DELPHI ’20 & Thing Tank ’21–’22 Fellow Gabriella Johnson wins Rome Prize

Photograph of Gabriella JohnsonGabriella Johnson (Art History) has won the Samuel H. Kress Foundation/Marian and Andrew Heiskell Pre-Doctoral Rome Prize in Renaissance and Early Modern Studies at the American Academy in Rome for 2023-2024. This highly competitive fellowship will support research for Johnson’s dissertation, “Galatea’s Realm: The Art of Coral, Shells, and Marine Fossils in Early Modern Sicily, Naples, and the Maltese Islands,” which studies how the sea influenced artistic production in the western Mediterranean world.

The American Academy in Rome is a leading American overseas center for independent studies and advanced research in the fine arts and humanities. With an acceptance rate of 3.6 percent, the Rome Prize is one of the most prestigious fellowships in the arts and humanities. From an international pool of 988 applicants, only 36 were awarded Rome Prize fellowships. Each winner receives the gift of “time and space to think and work” in the form of a stipend, workspace, and room and board at the Academy’s eleven-acre campus on the Janiculum Hill in Rome starting in September 2023.

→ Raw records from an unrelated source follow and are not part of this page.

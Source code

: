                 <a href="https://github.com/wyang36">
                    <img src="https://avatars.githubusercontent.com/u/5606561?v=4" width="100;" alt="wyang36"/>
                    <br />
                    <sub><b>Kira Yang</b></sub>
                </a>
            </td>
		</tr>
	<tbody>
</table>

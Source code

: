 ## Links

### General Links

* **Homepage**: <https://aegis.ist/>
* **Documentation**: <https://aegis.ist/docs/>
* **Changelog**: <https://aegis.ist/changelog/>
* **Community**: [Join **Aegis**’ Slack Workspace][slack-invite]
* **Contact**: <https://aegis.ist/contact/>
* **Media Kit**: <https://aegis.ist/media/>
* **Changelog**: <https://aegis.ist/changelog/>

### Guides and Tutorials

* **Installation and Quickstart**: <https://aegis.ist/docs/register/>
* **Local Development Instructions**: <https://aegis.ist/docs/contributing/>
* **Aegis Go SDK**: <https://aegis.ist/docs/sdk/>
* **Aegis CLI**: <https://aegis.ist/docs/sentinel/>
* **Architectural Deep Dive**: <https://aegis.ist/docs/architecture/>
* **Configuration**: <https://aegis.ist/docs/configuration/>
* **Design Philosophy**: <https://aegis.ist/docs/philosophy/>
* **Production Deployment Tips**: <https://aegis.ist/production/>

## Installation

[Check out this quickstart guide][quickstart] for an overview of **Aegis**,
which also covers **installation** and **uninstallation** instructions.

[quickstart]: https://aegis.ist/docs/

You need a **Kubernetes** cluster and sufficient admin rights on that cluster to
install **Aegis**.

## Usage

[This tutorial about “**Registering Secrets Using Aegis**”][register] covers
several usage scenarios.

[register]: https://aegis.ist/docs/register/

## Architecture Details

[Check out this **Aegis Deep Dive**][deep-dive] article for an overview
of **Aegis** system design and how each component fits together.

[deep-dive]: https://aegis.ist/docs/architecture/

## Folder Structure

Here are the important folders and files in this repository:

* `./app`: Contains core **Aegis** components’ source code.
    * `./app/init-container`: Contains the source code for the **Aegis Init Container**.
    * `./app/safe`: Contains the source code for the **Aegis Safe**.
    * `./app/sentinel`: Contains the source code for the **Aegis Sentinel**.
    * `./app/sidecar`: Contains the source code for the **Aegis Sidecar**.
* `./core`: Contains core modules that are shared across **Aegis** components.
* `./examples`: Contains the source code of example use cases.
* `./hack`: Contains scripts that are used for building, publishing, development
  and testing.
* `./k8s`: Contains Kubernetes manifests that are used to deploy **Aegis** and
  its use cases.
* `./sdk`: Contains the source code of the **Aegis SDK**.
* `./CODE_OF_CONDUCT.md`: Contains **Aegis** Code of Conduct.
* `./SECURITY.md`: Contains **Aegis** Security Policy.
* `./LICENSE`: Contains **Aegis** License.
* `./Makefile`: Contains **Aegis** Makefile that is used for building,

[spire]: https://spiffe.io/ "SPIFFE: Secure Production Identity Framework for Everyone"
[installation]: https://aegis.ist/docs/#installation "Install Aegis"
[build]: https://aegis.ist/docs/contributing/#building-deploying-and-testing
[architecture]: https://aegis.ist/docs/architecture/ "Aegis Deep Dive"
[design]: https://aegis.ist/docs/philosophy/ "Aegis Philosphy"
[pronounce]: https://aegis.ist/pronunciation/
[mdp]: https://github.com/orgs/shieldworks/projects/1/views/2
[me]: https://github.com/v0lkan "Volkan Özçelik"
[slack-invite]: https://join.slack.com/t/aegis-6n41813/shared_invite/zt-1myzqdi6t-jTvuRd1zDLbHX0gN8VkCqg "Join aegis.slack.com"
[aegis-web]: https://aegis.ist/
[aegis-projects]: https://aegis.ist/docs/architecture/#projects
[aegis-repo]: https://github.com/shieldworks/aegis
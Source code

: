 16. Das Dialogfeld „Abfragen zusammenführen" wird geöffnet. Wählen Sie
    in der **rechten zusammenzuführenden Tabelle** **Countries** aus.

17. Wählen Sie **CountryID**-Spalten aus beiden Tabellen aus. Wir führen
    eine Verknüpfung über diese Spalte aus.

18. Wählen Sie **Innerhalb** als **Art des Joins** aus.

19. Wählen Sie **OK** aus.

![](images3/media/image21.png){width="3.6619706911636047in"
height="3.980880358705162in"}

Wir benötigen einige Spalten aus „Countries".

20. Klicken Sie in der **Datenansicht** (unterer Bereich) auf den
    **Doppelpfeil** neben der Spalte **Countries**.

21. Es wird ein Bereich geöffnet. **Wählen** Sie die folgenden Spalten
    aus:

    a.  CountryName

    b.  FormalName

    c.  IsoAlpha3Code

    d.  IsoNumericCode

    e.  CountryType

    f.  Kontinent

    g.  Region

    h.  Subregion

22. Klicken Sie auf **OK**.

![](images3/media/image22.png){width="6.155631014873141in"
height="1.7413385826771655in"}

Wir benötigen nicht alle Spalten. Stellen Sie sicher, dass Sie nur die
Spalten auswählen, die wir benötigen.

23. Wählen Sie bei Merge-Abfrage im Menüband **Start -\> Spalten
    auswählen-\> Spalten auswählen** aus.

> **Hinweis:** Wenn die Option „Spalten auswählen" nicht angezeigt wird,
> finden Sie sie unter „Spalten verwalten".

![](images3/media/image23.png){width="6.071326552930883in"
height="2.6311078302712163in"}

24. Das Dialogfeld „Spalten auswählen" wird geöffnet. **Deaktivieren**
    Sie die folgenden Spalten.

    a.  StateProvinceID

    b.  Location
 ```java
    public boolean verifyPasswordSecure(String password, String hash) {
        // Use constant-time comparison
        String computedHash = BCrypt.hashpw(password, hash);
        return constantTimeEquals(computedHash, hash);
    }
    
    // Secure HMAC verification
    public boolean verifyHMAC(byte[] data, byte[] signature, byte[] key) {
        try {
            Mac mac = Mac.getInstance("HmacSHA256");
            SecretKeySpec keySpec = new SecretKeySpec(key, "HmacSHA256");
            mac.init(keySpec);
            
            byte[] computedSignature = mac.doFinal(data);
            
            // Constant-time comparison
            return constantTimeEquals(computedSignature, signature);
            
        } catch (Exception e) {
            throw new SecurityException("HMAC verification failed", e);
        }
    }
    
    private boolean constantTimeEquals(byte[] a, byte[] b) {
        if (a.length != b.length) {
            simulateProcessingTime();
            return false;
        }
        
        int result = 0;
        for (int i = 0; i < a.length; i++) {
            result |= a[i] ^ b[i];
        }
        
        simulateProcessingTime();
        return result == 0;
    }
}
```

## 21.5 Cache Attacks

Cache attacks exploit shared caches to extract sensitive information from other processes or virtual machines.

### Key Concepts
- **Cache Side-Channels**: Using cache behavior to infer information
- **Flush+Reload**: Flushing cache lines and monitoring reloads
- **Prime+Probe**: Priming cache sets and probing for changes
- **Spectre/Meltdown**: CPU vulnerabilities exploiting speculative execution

Johnson is currently a Fellow in Naples, Italy, at the Center for the Art and Architectural History of Port Cities, a research residency supported by the University of Texas, Dallas and the Museo di Capodimonte. The Center, or “La Capraia” (nicknamed as such because the Center is housed in an eighteenth-century goat manger in the Real Bosco di Capodimonte) supports nine months of onsite research in Naples for advanced pre-doctoral students. Johnson is conducting research in specialized libraries, archives, and art collections to study Neapolitan marine-themed still life painting alongside developments in early modern gastronomy, music history, folklore, and medicine. Drawing from ecomaterialism and the history of science, her work demonstrates how artistic materials extracted from the sea played an active role in shaping religion, science, and geopolitics over the seventeenth century. Her dissertation is advised by Professor Emeritus David M. Stone.